そして、時は動き出す


 ランスロットは地に倒れ伏したラインハルトを助け起こした。目を覚ましたラインハルトは、ぼろぼろになった体を引きずりながらも、それでもあの坂の上の悪魔から一歩でも遠ざかろうと、引き返し始めた。


 同じローブを着た、同じ髪型の……いや、ラインハルトの髪は今やひどく乱れている。そんなラインハルトの、その肩をランスロットは支え、ふたりで来た道を歩きはじめる。


「ラインハルト……」

「ランスロット……」


 足取りのおぼつかないラインハルトの体重おもみを体で感じながら、ランスロットは一緒にいることが当たり前だった、そしてそれが当たり前ではないことを知った友に話しかける。


「どうした、相棒。水臭いじゃないか?何も言わずに俺の前から消えて」

「……帰れ、いますぐに。俺はお前のことが嫌になったんだ。

 だから、ギルドを辞めた。お前にこれ以上、付きまとわれたくなかったからな」


「どうした、親友。何か困りごとか?困ってるなら俺に頼れよ」

「こんなところまで付きまとわれて、ほんとうんざりだ。迷惑だよ、帰ってくれ」


「どうした、好敵手ライバル。
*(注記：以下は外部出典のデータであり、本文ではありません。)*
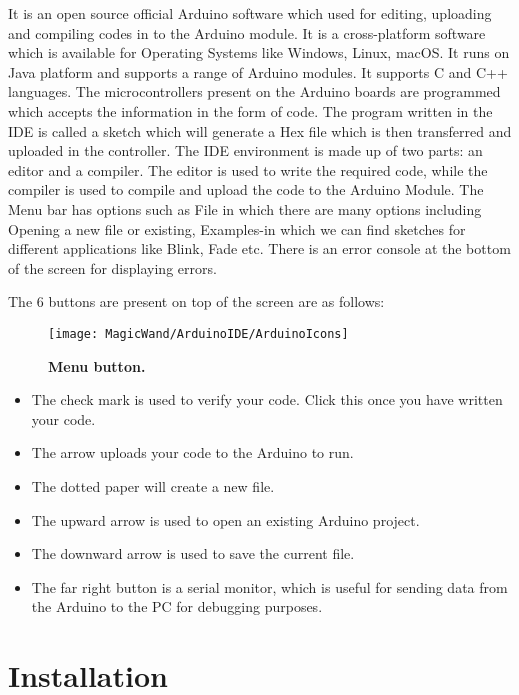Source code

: It is an open source official Arduino software which used for editing, uploading and
compiling codes in to the Arduino module. It is a cross-platform software which is
available for Operating Systems like Windows, Linux, macOS. It runs on Java platform
and supports a range of Arduino modules. It supports C and C++ languages. The
microcontrollers present on the Arduino boards are programmed which accepts the
information in the form of code. The program written in the IDE is called a sketch
which will generate a Hex file which is then transferred and uploaded in the controller.
The IDE environment is made up of two parts: an editor and a compiler. The editor
is used to write the required code, while the compiler is used to compile and upload
the code to the Arduino Module.\cite{Fezari:2018}
The Menu bar has options such as File in which there are many options including
Opening a new file or existing, Examples-in which we can find sketches for different
applications like Blink, Fade etc. There is an error console at the bottom of the screen
for displaying errors.

The 6 buttons are present on top of the screen are as follows:

\begin{figure}[H]\centering
    \texttt{[image: MagicWand/ArduinoIDE/ArduinoIcons]}
    \caption{\textbf{Menu button.}}
    \label{fig::ArduinoIDEmenubar}		
\end{figure}


\begin{itemize}
    \item	The check mark is used to verify your code. Click this once you have written your code.
    \item	The arrow uploads your code to the Arduino to run.
    \item	The dotted paper will create a new file.
    \item	The upward arrow is used to open an existing Arduino project.
    \item	The downward arrow is used to save the current file.
    \item	The far right button is a serial monitor, which is useful for sending data from the Arduino to the PC for debugging purposes.
    
\end{itemize}
\section{Installation}

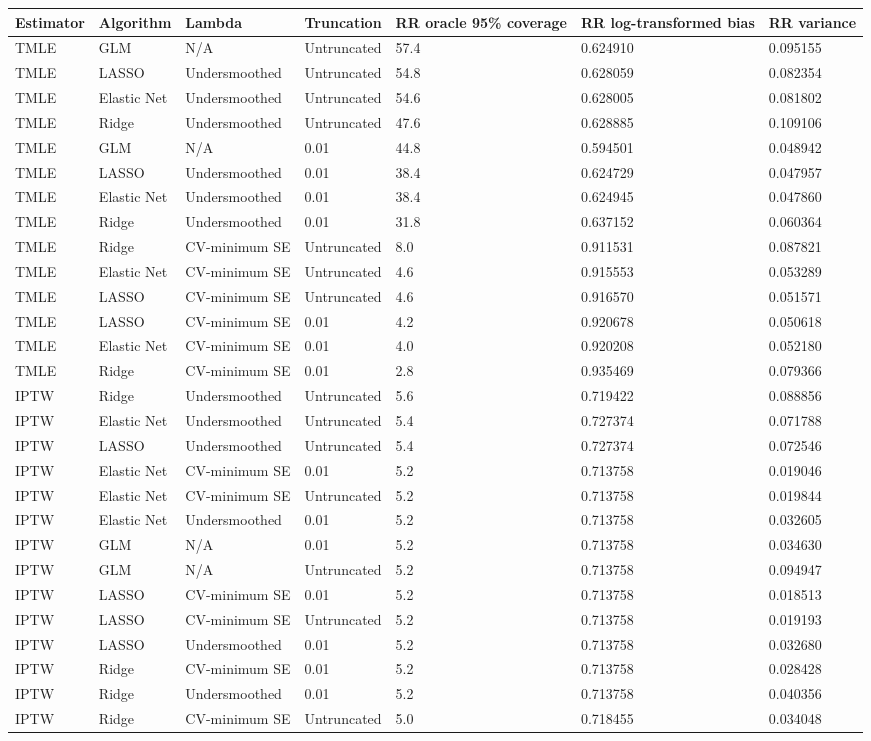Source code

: 
\begin{longtable}[l]{lllllll}
\toprule
Estimator & Algorithm & Lambda & Truncation & RR oracle 95\% coverage & RR log-transformed bias & RR variance\\
\midrule
TMLE & GLM & N/A & Untruncated & 57.4 & 0.624910 & 0.095155\\
TMLE & LASSO & Undersmoothed & Untruncated & 54.8 & 0.628059 & 0.082354\\
TMLE & Elastic Net & Undersmoothed & Untruncated & 54.6 & 0.628005 & 0.081802\\
TMLE & Ridge & Undersmoothed & Untruncated & 47.6 & 0.628885 & 0.109106\\
TMLE & GLM & N/A & 0.01 & 44.8 & 0.594501 & 0.048942\\
TMLE & LASSO & Undersmoothed & 0.01 & 38.4 & 0.624729 & 0.047957\\
TMLE & Elastic Net & Undersmoothed & 0.01 & 38.4 & 0.624945 & 0.047860\\
TMLE & Ridge & Undersmoothed & 0.01 & 31.8 & 0.637152 & 0.060364\\
TMLE & Ridge & CV-minimum SE & Untruncated & 8.0 & 0.911531 & 0.087821\\
TMLE & Elastic Net & CV-minimum SE & Untruncated & 4.6 & 0.915553 & 0.053289\\
TMLE & LASSO & CV-minimum SE & Untruncated & 4.6 & 0.916570 & 0.051571\\
TMLE & LASSO & CV-minimum SE & 0.01 & 4.2 & 0.920678 & 0.050618\\
TMLE & Elastic Net & CV-minimum SE & 0.01 & 4.0 & 0.920208 & 0.052180\\
TMLE & Ridge & CV-minimum SE & 0.01 & 2.8 & 0.935469 & 0.079366\\
IPTW & Ridge & Undersmoothed & Untruncated & 5.6 & 0.719422 & 0.088856\\
IPTW & Elastic Net & Undersmoothed & Untruncated & 5.4 & 0.727374 & 0.071788\\
IPTW & LASSO & Undersmoothed & Untruncated & 5.4 & 0.727374 & 0.072546\\
IPTW & Elastic Net & CV-minimum SE & 0.01 & 5.2 & 0.713758 & 0.019046\\
IPTW & Elastic Net & CV-minimum SE & Untruncated & 5.2 & 0.713758 & 0.019844\\
IPTW & Elastic Net & Undersmoothed & 0.01 & 5.2 & 0.713758 & 0.032605\\
IPTW & GLM & N/A & 0.01 & 5.2 & 0.713758 & 0.034630\\
IPTW & GLM & N/A & Untruncated & 5.2 & 0.713758 & 0.094947\\
IPTW & LASSO & CV-minimum SE & 0.01 & 5.2 & 0.713758 & 0.018513\\
IPTW & LASSO & CV-minimum SE & Untruncated & 5.2 & 0.713758 & 0.019193\\
IPTW & LASSO & Undersmoothed & 0.01 & 5.2 & 0.713758 & 0.032680\\
IPTW & Ridge & CV-minimum SE & 0.01 & 5.2 & 0.713758 & 0.028428\\
IPTW & Ridge & Undersmoothed & 0.01 & 5.2 & 0.713758 & 0.040356\\
IPTW & Ridge & CV-minimum SE & Untruncated & 5.0 & 0.718455 & 0.034048\\
\bottomrule
\end{longtable}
俺たちが二人そろって攻略できないクエストがあったか?俺たちがふたりいれば解決できない問題がこの世にあると思うか?」


「ランスロットッ、ランスロットッ!ランスロットッ!!!」


 声を張り上げたラインハルトは、ひどく咳き込むとそのまま立っていることが出来ず倒れ、地べたに寝転んだ。その肩を支えていたランスロットも彼に引っ張られ、その横に寝そべる。


「帰れッ、消えろッ!俺の前からいなくなれッ!!!」


 地面から空を見上げた。夜空の星が綺麗だ。


「どうした、ラインハルト。俺はお前のために死ぬのは怖くない。お前は怖いか?俺のために死ぬのが……」

「……ランスロット……俺は、怖くない……」

「じゃあ、決まりだ。俺たちで、ヤツを倒そう」

「アイツを倒すなんて、そんなこと絶対に無理だッ……無理に決まってるッ!」

「出来るさ、きっと」

「出来るかな……出来るかも……」


 ランスロットは立ち上がり、寝ころんだままのラインハルトに再び手を差し出した。


「絶対に大丈夫だ。俺は殺されても死なない。友情に誓うよ」


 ランスロットの差し出した手を掴み、立ち上がったラインハルトは暗闇に灯台を見つけて、眩しそうに目を細める。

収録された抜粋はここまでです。